L’amour ne fait pas de
mal au prochain ; l’amour
est donc l’accomplissement de
la loi. » La loi de
Dieu, à laquelle tous sont appelés à se soumettre, n’exclut pas
qu’il y ait désobéissance, et qu’une telle désobéissance puisse et
doive être punie par ceux à qui Dieu a confié la charge d’exécuter
ses jugements sur terre.
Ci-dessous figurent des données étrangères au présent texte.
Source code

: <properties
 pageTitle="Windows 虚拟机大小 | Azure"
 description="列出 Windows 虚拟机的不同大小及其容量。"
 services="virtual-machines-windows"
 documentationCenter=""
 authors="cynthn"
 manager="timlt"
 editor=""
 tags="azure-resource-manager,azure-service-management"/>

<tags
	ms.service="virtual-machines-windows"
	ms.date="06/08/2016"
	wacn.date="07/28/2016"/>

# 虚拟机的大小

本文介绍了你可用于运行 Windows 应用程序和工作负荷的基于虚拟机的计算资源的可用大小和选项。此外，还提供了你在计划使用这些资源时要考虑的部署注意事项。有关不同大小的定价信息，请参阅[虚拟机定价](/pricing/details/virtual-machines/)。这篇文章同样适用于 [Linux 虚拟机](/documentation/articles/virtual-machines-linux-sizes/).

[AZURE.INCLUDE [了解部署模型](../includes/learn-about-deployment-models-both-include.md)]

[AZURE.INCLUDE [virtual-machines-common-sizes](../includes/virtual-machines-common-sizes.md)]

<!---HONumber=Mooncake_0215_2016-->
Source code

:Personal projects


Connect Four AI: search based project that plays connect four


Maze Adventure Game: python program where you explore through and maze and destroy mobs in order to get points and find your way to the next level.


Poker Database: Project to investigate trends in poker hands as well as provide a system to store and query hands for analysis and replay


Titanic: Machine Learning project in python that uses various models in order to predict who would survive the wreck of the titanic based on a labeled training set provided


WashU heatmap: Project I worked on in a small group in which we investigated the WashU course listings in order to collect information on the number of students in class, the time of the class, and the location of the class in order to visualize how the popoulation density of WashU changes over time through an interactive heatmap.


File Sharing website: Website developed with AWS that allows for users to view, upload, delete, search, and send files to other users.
Mais
Paul place clairement une telle autorité, celle des pouvoirs publics,
dans la perspective de la soumission à Dieu:
« L’autorité est au
service de Dieu pour ton bien ».
Le pouvoir de l’épée, de la force publique, n’est pas au
service des intérêts d’un particulier, d’une oligarchie ou d’une
ethnie, mais au service de Dieu, qu’il doit lui aussi honorer.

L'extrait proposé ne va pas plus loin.